In many parts of the sea coast, the common Samphire or jointed glass-wort, (Salicornia herbacea) is mistaken for it, and collected in vast abundance by ignorant persons who confound these two species together, so widely different in nature and habits, because they have the same name. I would be bound to say, however, that one is just as good as another to the taste: Fancy goes a great way in such matters. Amongst the herbage and long grass as the foot of the cliff, I found Linum angustifolium, several specimens; a rare species, but the tender petals of this elegant little plant, like those of the Glaucium luteum, fall on the slightest touch; this species appears to have a succession of blossom throughout the summer, as on the same specimens, both bud, flower and ripe seed was observable. On the same spot occurred what at first I took for Vicia Bythynica , but a closer examination proved it to be nothing more than a singular variety of V. sativa probably much influenced by the situation in which it grew, and proximity to the sea. Its chief peculiarity consisted in its having the leaflets so narrow as to be completely strapshaped the flowers were axillary, single, slightly pedicellated, small, and of a beautiful crimson colour: the impresses mark on the stipula was almost obsolete. Arenaria marina, Statice armeria, and Plantago coronopus were in abundance everywhere.

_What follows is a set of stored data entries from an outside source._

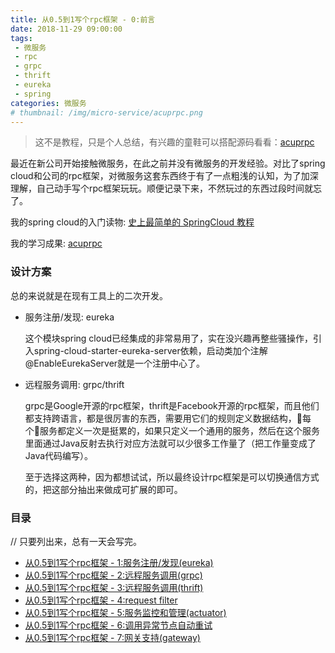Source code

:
 ```yaml
---
title: 从0.5到1写个rpc框架 - 0:前言
date: 2018-11-29 09:00:00
tags:
 - 微服务
 - rpc
 - grpc
 - thrift
 - eureka
 - spring
categories: 微服务
# thumbnail: /img/micro-service/acuprpc.png
---
```


> 这不是教程，只是个人总结，有兴趣的童鞋可以搭配源码看看：[acuprpc](https://github.com/acupt/acuprpc)

最近在新公司开始接触微服务，在此之前并没有微服务的开发经验。对比了spring cloud和公司的rpc框架，对微服务这套东西终于有了一点粗浅的认知，为了加深理解，自己动手写个rpc框架玩玩。顺便记录下来，不然玩过的东西过段时间就忘了。

我的spring cloud的入门读物: [史上最简单的 SpringCloud 教程](https://blog.csdn.net/forezp/article/details/70148833/)

我的学习成果: [acuprpc](https://github.com/acupt/acuprpc)

### 设计方案

总的来说就是在现有工具上的二次开发。

+ 服务注册/发现: eureka
    
    这个模块spring cloud已经集成的非常易用了，实在没兴趣再整些骚操作，引入spring-cloud-starter-eureka-server依赖，启动类加个注解@EnableEurekaServer就是一个注册中心了。

+ 远程服务调用: grpc/thrift

    grpc是Google开源的rpc框架，thrift是Facebook开源的rpc框架，而且他们都支持跨语言，都是很厉害的东西，需要用它们的规则定义数据结构，每个服务都定义一次是挺累的，如果只定义一个通用的服务，然后在这个服务里面通过Java反射去执行对应方法就可以少很多工作量了（把工作量变成了Java代码编写）。

    至于选择这两种，因为都想试试，所以最终设计rpc框架是可以切换通信方式的，把这部分抽出来做成可扩展的即可。

### 目录

// 只要列出来，总有一天会写完。

+ [从0.5到1写个rpc框架 - 1:服务注册/发现(eureka)](/2018/11/29/acuprpc-1/)
+ [从0.5到1写个rpc框架 - 2:远程服务调用(grpc)](/2018/11/29/acuprpc-2/)
+ [从0.5到1写个rpc框架 - 3:远程服务调用(thrift)](/2018/11/29/acuprpc-3/)
+ [从0.5到1写个rpc框架 - 4:request filter](/2018/11/29/acuprpc-4/)
+ [从0.5到1写个rpc框架 - 5:服务监控和管理(actuator)](/2018/11/29/acuprpc-5/)
+ [从0.5到1写个rpc框架 - 6:调用异常节点自动重试](/2019/07/13/acuprpc-6)
+ [从0.5到1写个rpc框架 - 7:网关支持(gateway)](/2019/07/13/acuprpc-7)


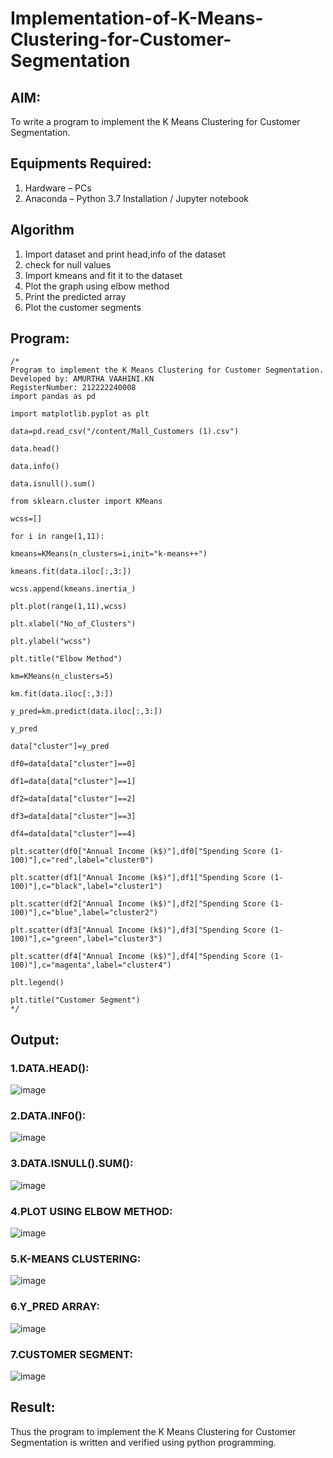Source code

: # Implementation-of-K-Means-Clustering-for-Customer-Segmentation

## AIM:
To write a program to implement the K Means Clustering for Customer Segmentation.

## Equipments Required:
1. Hardware – PCs
2. Anaconda – Python 3.7 Installation / Jupyter notebook

## Algorithm
1. Import dataset and print head,info of the dataset
2. check for null values
3. Import kmeans and fit it to the dataset
4. Plot the graph using elbow method
5. Print the predicted array
6. Plot the customer segments

## Program:
```
/*
Program to implement the K Means Clustering for Customer Segmentation.
Developed by: AMURTHA VAAHINI.KN
RegisterNumber: 212222240008
import pandas as pd

import matplotlib.pyplot as plt

data=pd.read_csv("/content/Mall_Customers (1).csv")

data.head()

data.info()

data.isnull().sum()

from sklearn.cluster import KMeans

wcss=[]

for i in range(1,11):

kmeans=KMeans(n_clusters=i,init="k-means++")

kmeans.fit(data.iloc[:,3:])

wcss.append(kmeans.inertia_)

plt.plot(range(1,11),wcss)

plt.xlabel("No_of_Clusters")

plt.ylabel("wcss")

plt.title("Elbow Method")

km=KMeans(n_clusters=5)

km.fit(data.iloc[:,3:])

y_pred=km.predict(data.iloc[:,3:])

y_pred

data["cluster"]=y_pred

df0=data[data["cluster"]==0]

df1=data[data["cluster"]==1]

df2=data[data["cluster"]==2]

df3=data[data["cluster"]==3]

df4=data[data["cluster"]==4]

plt.scatter(df0["Annual Income (k$)"],df0["Spending Score (1-100)"],c="red",label="cluster0")

plt.scatter(df1["Annual Income (k$)"],df1["Spending Score (1-100)"],c="black",label="cluster1")

plt.scatter(df2["Annual Income (k$)"],df2["Spending Score (1-100)"],c="blue",label="cluster2")

plt.scatter(df3["Annual Income (k$)"],df3["Spending Score (1-100)"],c="green",label="cluster3")

plt.scatter(df4["Annual Income (k$)"],df4["Spending Score (1-100)"],c="magenta",label="cluster4")

plt.legend()

plt.title("Customer Segment")
*/
```

## Output:
### 1.DATA.HEAD():
![image](https://github.com/amurthavaahininagarajan/Implementation-of-K-Means-Clustering-for-Customer-Segmentation/assets/118679102/e2b320ba-eddc-4b24-b9a8-137b0d5fb879)
### 2.DATA.INF0():
![image](https://github.com/amurthavaahininagarajan/Implementation-of-K-Means-Clustering-for-Customer-Segmentation/assets/118679102/bbe672e5-6a96-43e5-af8a-57b4c7dad9ff)
### 3.DATA.ISNULL().SUM():
![image](https://github.com/amurthavaahininagarajan/Implementation-of-K-Means-Clustering-for-Customer-Segmentation/assets/118679102/2ec0bbe8-6117-4460-af94-a8bc2d05dade)
### 4.PLOT USING ELBOW METHOD:
![image](https://github.com/amurthavaahininagarajan/Implementation-of-K-Means-Clustering-for-Customer-Segmentation/assets/118679102/be4205cd-a07c-4706-89be-0e5439efde49)
### 5.K-MEANS CLUSTERING:
![image](https://github.com/amurthavaahininagarajan/Implementation-of-K-Means-Clustering-for-Customer-Segmentation/assets/118679102/d552057b-a291-47e9-8e86-4f054196bb22)
### 6.Y_PRED ARRAY:
![image](https://github.com/amurthavaahininagarajan/Implementation-of-K-Means-Clustering-for-Customer-Segmentation/assets/118679102/58c79684-99be-4a01-b36b-9116b40be739)
### 7.CUSTOMER SEGMENT:
![image](https://github.com/amurthavaahininagarajan/Implementation-of-K-Means-Clustering-for-Customer-Segmentation/assets/118679102/87f25a8a-6b45-48ef-872c-8850b458c9a5)


## Result:
Thus the program to implement the K Means Clustering for Customer Segmentation is written and verified using python programming.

On the cliffs to the right of the town, I did not find much. The prevailing species were Ornithopus perpusillus, Trifolium arvense, Medicago maculata, Oenanthe crocata, and Apium graveolens. The specimens of Oenanthe crocata were miserably bad. Got however one good thing, the Asplenium marinum: this rare and elegant fern, which is entirely confined to maritime rocks, I found exactly in the same situation in which it was found by Forster some years back, who furnished Sowerby with specimens from thence for his English Botany. The rocks here are covered with a great variety of beautiful lichens, of which I made a considerable collection. I also observed them in some places to swarm with a large species of Lepisma which collected themselves together in such quantities as to discolour the stone. These are at all times very nimble and active insects, but when the rock was struck with a hammer they all leapt up perpendicularly together at the same instant, which had a very laughable and singular appearance. In the crevices and fissures of the cliff, were immense quantities of Porcellis scaber of Leach.